La biblioteca secreta
Júpiter se despertó en la cama de Tom y oyó un ruido especial de cacharros y de abrir y cerrar armarios, que procedía de la cocina de abajo. Bostezó sin hacer mucho ruido, se volvió y miró el reloj. Pasaban ya de las siete.
—¿Ya estás despierto? —preguntaba Bob Andrews, que estaba mirando desde la puerta.
—Sí, ya estoy.
Y Júpiter se levantó con cierta pereza.
—La señora Dobson está furiosa —le comunicó Bob—. Está abajo preparando el desayuno.

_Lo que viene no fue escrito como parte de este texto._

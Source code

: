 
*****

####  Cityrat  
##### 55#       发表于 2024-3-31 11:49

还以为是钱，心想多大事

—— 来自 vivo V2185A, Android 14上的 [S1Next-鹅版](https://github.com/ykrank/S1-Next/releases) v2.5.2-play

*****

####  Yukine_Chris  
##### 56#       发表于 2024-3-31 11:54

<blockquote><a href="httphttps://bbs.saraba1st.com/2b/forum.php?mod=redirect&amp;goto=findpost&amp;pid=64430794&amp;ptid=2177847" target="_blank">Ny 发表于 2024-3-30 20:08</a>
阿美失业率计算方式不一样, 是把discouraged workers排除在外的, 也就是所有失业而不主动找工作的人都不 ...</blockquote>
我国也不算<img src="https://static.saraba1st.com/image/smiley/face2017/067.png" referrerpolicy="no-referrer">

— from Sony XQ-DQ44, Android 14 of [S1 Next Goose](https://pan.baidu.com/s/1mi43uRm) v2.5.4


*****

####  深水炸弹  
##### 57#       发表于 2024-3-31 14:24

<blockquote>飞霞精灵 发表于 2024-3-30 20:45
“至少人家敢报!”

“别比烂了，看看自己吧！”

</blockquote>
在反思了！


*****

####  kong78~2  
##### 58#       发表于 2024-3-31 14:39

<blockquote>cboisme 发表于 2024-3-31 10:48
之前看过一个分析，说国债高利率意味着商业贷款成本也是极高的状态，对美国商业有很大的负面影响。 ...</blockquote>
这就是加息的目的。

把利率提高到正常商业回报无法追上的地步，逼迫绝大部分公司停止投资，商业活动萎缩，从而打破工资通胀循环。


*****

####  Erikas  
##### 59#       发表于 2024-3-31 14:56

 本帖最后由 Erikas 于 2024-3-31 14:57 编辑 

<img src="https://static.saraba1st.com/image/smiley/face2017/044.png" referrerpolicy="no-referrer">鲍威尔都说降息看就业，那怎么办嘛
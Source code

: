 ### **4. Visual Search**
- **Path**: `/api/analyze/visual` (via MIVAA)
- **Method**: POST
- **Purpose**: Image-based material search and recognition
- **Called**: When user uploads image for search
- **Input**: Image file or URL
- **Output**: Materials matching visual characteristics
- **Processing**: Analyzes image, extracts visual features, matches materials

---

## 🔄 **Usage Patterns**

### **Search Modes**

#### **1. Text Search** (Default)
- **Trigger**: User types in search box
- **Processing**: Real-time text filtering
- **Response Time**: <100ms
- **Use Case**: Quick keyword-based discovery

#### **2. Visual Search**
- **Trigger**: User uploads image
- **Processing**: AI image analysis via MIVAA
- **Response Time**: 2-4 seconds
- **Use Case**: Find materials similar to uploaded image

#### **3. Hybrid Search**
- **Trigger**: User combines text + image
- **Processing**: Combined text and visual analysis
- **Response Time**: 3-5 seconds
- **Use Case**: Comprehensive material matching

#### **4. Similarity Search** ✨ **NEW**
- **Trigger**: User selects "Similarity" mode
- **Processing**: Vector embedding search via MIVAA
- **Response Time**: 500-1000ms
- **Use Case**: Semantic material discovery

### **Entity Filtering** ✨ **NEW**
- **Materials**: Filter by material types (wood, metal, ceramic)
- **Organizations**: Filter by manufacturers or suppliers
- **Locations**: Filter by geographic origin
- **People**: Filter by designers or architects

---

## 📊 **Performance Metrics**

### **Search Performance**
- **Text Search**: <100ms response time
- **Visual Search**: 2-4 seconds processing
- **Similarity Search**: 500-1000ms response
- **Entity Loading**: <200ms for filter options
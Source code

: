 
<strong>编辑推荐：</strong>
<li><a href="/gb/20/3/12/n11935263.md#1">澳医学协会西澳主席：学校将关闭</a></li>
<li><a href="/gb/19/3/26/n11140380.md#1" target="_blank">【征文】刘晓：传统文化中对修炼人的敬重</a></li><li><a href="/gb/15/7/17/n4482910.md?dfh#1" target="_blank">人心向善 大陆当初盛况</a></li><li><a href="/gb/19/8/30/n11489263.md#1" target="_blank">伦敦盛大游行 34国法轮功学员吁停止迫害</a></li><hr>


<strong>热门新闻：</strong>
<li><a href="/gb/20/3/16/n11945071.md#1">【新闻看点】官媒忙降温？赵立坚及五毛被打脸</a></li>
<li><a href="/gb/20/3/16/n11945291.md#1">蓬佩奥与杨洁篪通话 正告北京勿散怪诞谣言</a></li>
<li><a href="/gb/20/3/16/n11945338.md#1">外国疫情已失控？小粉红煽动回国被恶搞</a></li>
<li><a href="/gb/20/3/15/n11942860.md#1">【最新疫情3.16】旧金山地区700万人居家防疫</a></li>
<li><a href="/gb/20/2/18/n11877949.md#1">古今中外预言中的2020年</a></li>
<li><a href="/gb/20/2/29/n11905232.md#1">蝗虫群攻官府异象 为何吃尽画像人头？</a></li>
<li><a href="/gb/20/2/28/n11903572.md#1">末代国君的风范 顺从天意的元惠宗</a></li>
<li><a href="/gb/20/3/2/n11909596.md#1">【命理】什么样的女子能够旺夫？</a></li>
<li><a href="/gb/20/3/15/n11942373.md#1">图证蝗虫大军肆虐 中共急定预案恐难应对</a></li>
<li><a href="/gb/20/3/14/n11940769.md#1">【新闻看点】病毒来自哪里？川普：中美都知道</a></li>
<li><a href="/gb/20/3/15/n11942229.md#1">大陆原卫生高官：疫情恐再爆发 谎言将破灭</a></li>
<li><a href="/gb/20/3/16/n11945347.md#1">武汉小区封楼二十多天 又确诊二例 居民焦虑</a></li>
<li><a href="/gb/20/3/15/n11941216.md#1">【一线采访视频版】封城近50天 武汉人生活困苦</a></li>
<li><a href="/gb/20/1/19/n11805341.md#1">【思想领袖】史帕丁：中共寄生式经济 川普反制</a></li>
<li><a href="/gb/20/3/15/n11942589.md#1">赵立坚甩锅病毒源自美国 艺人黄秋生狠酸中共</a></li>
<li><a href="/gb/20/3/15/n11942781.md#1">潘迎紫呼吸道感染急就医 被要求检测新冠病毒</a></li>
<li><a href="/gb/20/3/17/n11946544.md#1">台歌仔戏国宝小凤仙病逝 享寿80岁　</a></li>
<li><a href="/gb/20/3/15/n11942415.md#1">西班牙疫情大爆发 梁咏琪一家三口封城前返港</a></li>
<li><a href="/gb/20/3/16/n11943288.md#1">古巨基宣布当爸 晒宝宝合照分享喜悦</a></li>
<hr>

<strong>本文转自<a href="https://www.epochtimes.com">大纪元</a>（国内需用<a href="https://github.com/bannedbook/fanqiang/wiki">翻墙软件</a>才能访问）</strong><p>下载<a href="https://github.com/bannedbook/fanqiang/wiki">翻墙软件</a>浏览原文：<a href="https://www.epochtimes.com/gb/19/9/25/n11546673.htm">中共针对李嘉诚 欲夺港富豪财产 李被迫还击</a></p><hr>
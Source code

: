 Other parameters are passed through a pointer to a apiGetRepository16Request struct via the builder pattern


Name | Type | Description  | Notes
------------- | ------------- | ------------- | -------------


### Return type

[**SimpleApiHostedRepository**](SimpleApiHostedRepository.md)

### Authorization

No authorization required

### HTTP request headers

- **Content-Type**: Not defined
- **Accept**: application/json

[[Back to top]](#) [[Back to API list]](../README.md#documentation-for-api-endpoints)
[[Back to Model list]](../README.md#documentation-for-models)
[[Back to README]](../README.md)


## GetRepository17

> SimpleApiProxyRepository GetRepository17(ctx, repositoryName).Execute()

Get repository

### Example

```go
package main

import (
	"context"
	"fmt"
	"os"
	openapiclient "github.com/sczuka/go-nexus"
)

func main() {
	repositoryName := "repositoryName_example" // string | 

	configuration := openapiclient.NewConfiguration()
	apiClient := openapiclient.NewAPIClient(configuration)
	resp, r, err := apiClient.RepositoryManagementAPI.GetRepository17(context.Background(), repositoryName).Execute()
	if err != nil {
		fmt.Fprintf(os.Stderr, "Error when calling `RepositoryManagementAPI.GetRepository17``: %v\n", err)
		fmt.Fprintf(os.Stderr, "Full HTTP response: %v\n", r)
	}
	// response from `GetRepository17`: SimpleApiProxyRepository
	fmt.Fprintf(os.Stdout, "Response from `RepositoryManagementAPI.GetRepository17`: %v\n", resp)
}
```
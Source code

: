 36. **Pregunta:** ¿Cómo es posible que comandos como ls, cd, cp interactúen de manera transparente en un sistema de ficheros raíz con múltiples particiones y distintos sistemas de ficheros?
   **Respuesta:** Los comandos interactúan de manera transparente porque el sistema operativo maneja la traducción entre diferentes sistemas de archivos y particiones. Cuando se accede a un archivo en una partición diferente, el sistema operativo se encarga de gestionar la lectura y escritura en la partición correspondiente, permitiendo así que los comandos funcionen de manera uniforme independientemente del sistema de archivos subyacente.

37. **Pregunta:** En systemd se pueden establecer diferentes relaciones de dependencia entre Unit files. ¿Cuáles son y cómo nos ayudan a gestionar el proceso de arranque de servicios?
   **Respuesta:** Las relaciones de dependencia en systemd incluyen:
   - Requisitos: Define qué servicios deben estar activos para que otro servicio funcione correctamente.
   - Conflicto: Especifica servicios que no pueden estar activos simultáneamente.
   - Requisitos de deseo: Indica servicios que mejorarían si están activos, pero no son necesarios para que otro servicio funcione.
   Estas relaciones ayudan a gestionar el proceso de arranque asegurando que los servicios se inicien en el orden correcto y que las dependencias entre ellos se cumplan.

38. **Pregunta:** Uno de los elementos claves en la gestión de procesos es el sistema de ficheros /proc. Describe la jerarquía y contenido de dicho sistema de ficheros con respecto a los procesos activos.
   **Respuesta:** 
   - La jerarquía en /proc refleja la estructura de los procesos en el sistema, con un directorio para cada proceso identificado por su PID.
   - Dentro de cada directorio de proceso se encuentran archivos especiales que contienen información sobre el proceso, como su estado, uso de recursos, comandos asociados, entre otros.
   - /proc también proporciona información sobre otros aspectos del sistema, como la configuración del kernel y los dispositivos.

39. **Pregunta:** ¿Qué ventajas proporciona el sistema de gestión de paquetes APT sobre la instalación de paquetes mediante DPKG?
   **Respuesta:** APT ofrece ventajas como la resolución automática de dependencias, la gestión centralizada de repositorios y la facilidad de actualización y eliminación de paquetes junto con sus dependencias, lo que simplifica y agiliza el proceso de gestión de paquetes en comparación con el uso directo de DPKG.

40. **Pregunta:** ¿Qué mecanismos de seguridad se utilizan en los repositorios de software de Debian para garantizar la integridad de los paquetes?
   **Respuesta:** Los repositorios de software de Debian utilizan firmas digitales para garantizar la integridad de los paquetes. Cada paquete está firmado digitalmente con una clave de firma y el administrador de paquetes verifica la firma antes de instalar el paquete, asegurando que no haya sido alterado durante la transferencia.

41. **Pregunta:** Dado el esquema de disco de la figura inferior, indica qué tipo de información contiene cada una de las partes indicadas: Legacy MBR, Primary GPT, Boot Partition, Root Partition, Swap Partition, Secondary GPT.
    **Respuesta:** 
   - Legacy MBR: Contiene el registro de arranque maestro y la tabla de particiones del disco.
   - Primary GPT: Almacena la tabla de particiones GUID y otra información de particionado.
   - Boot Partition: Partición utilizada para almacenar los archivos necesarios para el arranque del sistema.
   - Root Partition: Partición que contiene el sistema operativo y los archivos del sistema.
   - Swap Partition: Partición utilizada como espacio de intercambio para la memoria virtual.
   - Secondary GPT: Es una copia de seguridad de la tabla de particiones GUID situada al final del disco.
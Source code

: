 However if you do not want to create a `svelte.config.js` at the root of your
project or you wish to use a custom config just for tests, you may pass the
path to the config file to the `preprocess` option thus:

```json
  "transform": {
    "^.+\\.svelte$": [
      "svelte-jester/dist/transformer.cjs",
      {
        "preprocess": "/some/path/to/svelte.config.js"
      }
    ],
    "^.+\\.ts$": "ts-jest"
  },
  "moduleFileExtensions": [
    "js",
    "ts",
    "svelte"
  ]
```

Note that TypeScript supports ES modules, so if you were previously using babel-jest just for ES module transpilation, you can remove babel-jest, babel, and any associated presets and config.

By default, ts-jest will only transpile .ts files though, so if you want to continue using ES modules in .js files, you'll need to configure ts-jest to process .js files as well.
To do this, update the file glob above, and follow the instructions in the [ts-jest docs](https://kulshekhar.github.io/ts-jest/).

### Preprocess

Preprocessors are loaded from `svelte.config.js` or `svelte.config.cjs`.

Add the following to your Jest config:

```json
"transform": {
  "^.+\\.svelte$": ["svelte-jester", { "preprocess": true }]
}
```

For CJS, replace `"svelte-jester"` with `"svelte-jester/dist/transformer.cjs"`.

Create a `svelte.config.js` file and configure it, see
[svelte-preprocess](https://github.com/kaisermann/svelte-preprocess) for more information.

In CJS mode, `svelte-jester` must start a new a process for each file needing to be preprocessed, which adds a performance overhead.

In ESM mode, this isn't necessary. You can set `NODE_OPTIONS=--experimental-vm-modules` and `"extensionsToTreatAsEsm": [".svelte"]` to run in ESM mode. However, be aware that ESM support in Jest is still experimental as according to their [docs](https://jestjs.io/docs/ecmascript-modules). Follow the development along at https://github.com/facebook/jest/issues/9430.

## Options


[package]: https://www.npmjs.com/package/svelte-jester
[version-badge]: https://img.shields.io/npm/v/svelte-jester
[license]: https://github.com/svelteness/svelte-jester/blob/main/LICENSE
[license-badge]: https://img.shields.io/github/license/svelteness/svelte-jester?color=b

—Eso está bien. Yo ya desayunaría. ¿Por qué está tan furiosa? Anoche no quería más que marcharse a casa.
—Pero esta mañana no. Esta mañana está dispuesta a revolver, si es preciso, toda la población de Rocky Beach. Es estupendo ver cómo un buen sueño hace cambiar a las personas. Ven abajo y te divertirás un poco. Me recuerda en cierta manera a tu tía Mathilda, cuando saca su genio característico.
Júpiter, sonriendo, entró en el cuarto de baño, se echó un poco de agua a la cara, se puso los zapatos, que era todo lo que se había molestado en quitarse la noche anterior, y bajó con Bob a la cocina.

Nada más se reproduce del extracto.